◆ Aim of the task
Up to and including the line with "2. **Given** the", reproduce the listing below exactly, beginning at its first line.

···

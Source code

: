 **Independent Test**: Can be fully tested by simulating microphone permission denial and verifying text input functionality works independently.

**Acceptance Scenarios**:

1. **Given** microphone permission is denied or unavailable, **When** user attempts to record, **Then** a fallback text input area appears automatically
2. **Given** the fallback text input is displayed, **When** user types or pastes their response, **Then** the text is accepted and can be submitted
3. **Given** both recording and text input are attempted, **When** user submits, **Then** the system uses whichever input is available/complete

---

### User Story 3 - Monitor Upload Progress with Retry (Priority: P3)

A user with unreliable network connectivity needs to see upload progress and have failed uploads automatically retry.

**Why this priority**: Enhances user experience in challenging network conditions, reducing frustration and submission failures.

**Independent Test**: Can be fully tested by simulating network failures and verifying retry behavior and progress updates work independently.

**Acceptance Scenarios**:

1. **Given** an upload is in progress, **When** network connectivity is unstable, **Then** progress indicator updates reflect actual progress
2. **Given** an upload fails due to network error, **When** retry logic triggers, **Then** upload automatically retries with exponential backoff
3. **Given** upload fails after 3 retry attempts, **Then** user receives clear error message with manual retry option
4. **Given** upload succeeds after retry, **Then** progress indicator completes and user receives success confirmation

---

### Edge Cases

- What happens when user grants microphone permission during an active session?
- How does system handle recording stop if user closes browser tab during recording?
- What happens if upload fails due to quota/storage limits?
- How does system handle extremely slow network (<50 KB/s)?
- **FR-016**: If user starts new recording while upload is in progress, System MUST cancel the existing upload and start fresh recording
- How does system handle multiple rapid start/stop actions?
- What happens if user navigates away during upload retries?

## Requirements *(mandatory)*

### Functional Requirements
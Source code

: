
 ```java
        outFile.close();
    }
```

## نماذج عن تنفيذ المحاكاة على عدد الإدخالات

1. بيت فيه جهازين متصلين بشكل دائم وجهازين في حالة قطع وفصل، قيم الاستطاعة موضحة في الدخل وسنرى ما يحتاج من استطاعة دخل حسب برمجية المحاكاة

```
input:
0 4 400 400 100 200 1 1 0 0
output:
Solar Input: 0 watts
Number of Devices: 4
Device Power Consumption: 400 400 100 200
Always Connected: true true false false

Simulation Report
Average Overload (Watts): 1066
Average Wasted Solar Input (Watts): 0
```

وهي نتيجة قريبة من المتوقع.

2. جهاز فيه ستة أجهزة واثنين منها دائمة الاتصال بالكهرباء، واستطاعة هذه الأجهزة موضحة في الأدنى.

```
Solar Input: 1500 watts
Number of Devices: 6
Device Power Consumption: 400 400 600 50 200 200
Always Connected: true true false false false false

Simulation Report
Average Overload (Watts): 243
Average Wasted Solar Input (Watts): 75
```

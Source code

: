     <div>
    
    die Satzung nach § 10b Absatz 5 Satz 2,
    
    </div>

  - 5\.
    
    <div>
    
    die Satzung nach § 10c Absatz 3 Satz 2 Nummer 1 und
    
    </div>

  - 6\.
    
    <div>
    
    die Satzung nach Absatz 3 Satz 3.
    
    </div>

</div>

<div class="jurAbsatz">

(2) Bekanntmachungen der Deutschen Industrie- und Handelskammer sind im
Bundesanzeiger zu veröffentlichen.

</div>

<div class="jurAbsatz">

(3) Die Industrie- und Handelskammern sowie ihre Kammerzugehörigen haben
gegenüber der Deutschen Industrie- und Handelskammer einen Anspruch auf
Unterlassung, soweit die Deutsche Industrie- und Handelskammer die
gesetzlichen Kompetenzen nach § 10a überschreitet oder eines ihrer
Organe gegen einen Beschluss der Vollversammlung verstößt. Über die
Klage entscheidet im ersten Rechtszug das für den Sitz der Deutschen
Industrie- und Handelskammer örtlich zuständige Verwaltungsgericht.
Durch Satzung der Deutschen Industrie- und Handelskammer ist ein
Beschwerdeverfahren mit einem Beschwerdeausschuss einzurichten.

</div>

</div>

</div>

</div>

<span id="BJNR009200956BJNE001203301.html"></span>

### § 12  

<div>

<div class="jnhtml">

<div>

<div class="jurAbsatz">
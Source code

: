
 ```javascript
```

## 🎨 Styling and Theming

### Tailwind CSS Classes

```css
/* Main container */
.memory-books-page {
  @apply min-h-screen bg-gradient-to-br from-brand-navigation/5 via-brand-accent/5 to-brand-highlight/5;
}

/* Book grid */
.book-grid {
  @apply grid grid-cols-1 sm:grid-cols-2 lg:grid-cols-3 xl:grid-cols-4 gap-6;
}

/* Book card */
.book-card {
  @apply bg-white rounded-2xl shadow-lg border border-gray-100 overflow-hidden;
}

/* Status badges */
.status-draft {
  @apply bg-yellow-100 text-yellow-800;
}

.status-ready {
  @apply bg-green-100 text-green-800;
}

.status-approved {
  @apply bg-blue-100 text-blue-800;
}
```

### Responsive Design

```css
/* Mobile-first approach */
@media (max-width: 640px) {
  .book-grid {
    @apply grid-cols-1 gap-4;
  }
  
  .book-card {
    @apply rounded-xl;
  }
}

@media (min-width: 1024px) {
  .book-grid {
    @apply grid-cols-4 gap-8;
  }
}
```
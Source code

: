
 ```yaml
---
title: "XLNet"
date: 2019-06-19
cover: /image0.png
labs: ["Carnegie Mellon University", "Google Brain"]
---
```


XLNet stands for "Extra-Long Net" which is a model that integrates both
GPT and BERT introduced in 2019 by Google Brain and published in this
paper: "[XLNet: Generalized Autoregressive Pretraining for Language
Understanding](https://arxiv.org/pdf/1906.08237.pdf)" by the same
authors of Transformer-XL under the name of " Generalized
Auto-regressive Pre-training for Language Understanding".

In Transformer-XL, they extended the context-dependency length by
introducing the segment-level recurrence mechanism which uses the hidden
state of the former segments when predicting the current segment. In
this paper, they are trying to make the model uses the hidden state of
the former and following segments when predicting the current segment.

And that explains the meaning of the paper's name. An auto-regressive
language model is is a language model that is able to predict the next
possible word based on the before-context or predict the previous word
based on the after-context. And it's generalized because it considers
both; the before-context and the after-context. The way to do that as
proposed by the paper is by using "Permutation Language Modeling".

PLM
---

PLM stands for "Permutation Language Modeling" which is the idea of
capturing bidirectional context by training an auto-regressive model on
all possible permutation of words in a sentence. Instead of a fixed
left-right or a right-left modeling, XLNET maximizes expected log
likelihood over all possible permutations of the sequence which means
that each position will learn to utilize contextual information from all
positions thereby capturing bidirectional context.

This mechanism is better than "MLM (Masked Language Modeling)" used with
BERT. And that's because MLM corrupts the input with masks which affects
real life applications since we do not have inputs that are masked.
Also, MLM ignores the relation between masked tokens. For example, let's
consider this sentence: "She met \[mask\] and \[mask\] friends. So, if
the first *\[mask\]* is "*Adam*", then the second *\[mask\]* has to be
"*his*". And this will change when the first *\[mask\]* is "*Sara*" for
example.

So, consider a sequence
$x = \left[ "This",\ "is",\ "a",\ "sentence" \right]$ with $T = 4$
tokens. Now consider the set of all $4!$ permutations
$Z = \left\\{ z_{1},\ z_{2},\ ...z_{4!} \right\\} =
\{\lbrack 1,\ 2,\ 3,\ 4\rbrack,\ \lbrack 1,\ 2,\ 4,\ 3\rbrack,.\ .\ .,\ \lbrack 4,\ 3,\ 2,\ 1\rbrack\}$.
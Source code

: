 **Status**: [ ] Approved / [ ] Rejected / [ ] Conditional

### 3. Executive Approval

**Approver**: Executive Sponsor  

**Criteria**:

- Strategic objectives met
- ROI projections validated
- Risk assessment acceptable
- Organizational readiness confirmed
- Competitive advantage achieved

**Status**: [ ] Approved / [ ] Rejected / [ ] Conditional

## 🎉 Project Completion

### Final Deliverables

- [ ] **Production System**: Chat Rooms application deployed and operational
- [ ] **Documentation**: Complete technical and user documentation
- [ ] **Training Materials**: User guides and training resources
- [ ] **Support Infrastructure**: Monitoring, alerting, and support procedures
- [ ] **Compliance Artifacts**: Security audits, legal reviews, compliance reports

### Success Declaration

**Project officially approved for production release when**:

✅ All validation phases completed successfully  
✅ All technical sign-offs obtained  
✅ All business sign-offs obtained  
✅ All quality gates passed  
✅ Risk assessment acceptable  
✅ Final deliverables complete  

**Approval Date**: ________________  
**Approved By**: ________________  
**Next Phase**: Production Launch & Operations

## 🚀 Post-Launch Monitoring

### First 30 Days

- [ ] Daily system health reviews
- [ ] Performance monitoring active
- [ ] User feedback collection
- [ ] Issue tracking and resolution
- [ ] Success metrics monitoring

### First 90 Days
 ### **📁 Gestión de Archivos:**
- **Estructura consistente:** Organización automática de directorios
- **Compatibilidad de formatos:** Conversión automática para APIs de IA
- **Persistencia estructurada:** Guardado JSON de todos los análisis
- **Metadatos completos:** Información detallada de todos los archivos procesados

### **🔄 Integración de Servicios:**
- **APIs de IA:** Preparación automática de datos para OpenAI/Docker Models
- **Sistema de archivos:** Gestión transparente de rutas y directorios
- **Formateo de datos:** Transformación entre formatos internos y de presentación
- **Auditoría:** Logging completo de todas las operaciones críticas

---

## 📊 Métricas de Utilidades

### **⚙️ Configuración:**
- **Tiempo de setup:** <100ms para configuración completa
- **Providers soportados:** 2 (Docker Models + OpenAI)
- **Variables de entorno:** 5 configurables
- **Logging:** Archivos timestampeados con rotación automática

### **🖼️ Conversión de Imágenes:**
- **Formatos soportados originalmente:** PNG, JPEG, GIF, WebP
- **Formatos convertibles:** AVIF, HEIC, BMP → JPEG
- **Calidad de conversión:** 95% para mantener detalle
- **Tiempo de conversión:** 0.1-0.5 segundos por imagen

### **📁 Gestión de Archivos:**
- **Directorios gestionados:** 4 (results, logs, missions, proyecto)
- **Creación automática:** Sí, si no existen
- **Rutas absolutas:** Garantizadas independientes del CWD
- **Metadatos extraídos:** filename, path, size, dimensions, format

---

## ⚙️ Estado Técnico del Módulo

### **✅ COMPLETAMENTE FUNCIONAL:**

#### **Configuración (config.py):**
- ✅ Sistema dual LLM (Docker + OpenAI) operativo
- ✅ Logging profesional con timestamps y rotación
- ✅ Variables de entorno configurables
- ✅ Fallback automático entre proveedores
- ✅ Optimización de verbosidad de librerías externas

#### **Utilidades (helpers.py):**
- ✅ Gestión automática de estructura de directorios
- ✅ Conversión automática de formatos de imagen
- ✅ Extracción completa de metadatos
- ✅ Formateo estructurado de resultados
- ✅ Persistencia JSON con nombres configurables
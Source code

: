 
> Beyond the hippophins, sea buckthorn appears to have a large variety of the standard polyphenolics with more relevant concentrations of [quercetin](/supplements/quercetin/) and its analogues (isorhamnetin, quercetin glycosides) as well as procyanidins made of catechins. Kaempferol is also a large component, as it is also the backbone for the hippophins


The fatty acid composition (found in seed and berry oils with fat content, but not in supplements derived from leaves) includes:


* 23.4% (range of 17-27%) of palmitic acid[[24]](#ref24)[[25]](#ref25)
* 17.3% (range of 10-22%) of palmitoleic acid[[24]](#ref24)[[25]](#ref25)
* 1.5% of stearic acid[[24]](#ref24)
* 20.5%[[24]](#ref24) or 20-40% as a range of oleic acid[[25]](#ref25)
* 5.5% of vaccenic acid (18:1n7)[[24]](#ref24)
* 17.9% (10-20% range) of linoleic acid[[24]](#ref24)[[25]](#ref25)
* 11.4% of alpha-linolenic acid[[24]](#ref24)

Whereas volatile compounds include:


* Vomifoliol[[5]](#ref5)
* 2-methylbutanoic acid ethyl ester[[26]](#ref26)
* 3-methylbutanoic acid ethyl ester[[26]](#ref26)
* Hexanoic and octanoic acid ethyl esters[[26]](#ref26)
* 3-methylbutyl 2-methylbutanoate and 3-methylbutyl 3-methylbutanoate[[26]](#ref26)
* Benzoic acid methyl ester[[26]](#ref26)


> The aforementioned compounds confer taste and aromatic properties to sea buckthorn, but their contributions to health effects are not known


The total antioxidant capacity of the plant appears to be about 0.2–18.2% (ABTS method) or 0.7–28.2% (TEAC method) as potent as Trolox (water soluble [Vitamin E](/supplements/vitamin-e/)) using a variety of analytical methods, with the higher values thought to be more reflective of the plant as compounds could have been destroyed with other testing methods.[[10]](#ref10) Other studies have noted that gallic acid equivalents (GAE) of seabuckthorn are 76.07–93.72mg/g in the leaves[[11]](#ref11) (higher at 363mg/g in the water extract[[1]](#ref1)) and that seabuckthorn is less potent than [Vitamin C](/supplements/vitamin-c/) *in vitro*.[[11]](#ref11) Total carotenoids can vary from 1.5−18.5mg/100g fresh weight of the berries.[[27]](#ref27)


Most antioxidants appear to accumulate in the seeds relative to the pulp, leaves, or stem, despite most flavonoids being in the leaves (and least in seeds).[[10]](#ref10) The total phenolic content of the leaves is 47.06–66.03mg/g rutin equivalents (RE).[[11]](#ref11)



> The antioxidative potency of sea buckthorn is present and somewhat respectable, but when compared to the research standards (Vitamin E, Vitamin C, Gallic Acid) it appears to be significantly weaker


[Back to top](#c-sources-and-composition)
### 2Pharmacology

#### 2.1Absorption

···

◆ Worked solution
Source code

: **Independent Test**: Can be fully tested by simulating microphone permission denial and verifying text input functionality works independently.

**Acceptance Scenarios**:

1. **Given** microphone permission is denied or unavailable, **When** user attempts to record, **Then** a fallback text input area appears automatically
2. **Given** the fallback text input is displayed, **When** user types or pastes their response, **Then** the text is accepted and can be submitted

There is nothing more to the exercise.